[Records supplied]
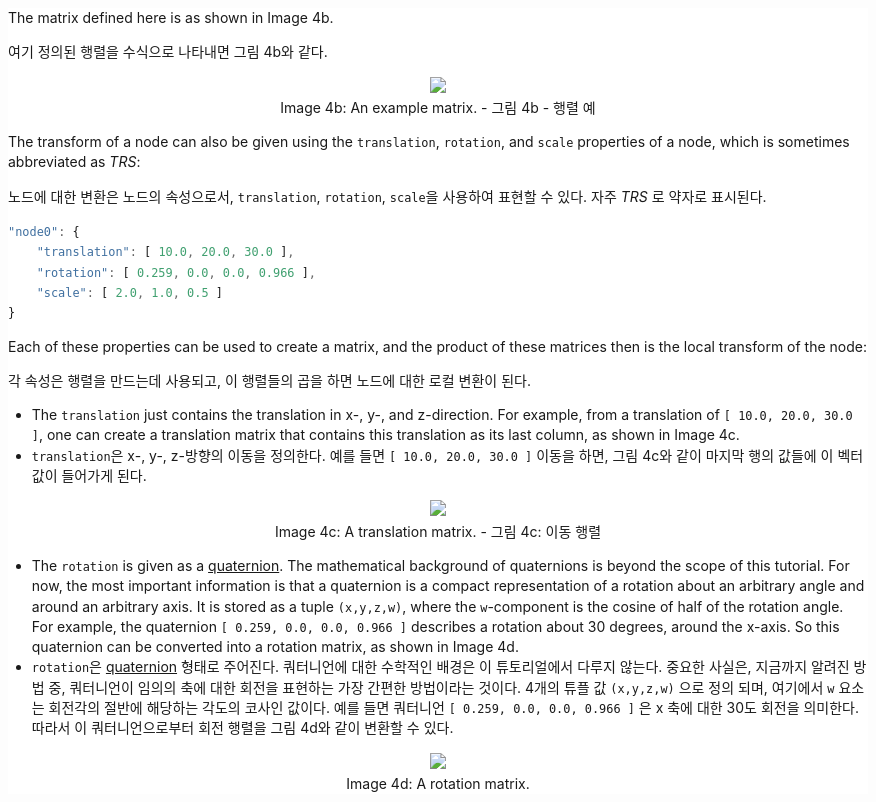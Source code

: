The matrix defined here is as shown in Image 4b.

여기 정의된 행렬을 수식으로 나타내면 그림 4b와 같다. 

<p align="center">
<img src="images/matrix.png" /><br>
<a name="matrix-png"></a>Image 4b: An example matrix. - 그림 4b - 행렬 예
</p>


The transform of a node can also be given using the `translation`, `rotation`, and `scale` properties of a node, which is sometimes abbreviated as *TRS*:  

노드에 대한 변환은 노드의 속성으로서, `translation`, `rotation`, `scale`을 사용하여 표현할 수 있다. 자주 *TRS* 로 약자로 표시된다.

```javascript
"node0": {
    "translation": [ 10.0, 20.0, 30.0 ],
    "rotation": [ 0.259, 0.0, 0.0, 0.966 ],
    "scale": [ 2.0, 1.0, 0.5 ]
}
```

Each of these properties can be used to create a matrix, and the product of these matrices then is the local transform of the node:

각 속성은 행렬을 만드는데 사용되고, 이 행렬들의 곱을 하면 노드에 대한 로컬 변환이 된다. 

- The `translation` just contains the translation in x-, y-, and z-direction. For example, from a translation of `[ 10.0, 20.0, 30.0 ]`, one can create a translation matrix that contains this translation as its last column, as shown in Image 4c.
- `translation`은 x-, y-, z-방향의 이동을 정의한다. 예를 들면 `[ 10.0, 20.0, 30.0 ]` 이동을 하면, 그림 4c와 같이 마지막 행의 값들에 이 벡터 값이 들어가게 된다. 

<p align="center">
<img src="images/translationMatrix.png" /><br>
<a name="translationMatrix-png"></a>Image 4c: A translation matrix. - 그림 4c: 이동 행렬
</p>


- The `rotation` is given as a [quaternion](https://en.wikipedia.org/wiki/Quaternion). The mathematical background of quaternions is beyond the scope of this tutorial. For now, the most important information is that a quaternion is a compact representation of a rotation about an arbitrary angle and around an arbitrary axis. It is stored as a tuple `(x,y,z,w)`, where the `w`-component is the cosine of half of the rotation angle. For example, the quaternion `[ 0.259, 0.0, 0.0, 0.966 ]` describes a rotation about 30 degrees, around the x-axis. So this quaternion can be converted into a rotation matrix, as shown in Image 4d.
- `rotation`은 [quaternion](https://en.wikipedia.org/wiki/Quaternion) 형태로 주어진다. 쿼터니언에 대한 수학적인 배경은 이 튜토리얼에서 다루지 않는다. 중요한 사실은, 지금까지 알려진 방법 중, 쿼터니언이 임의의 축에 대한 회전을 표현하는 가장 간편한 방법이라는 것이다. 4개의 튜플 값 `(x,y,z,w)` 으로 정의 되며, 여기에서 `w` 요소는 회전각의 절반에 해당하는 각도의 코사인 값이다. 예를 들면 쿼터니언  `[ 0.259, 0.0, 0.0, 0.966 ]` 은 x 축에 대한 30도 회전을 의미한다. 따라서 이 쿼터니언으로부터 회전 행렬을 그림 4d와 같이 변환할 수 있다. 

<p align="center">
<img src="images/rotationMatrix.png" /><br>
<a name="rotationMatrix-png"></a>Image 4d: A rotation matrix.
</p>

[Your objective]
Copy exactly, word for word, the line with "Each of these" through the final line of the listing.

[Exercise solution]
Each of these properties can be used to create a matrix, and the product of these matrices then is the local transform of the node:

각 속성은 행렬을 만드는데 사용되고, 이 행렬들의 곱을 하면 노드에 대한 로컬 변환이 된다. 

- The `translation` just contains the translation in x-, y-, and z-direction. For example, from a translation of `[ 10.0, 20.0, 30.0 ]`, one can create a translation matrix that contains this translation as its last column, as shown in Image 4c.
- `translation`은 x-, y-, z-방향의 이동을 정의한다. 예를 들면 `[ 10.0, 20.0, 30.0 ]` 이동을 하면, 그림 4c와 같이 마지막 행의 값들에 이 벡터 값이 들어가게 된다. 

<p align="center">
<img src="images/translationMatrix.png" /><br>
<a name="translationMatrix-png"></a>Image 4c: A translation matrix. - 그림 4c: 이동 행렬
</p>


- The `rotation` is given as a [quaternion](https://en.wikipedia.org/wiki/Quaternion). The mathematical background of quaternions is beyond the scope of this tutorial. For now, the most important information is that a quaternion is a compact representation of a rotation about an arbitrary angle and around an arbitrary axis. It is stored as a tuple `(x,y,z,w)`, where the `w`-component is the cosine of half of the rotation angle. For example, the quaternion `[ 0.259, 0.0, 0.0, 0.966 ]` describes a rotation about 30 degrees, around the x-axis. So this quaternion can be converted into a rotation matrix, as shown in Image 4d.
- `rotation`은 [quaternion](https://en.wikipedia.org/wiki/Quaternion) 형태로 주어진다. 쿼터니언에 대한 수학적인 배경은 이 튜토리얼에서 다루지 않는다. 중요한 사실은, 지금까지 알려진 방법 중, 쿼터니언이 임의의 축에 대한 회전을 표현하는 가장 간편한 방법이라는 것이다. 4개의 튜플 값 `(x,y,z,w)` 으로 정의 되며, 여기에서 `w` 요소는 회전각의 절반에 해당하는 각도의 코사인 값이다. 예를 들면 쿼터니언  `[ 0.259, 0.0, 0.0, 0.966 ]` 은 x 축에 대한 30도 회전을 의미한다. 따라서 이 쿼터니언으로부터 회전 행렬을 그림 4d와 같이 변환할 수 있다. 

<p align="center">
<img src="images/rotationMatrix.png" /><br>
<a name="rotationMatrix-png"></a>Image 4d: A rotation matrix.
</p>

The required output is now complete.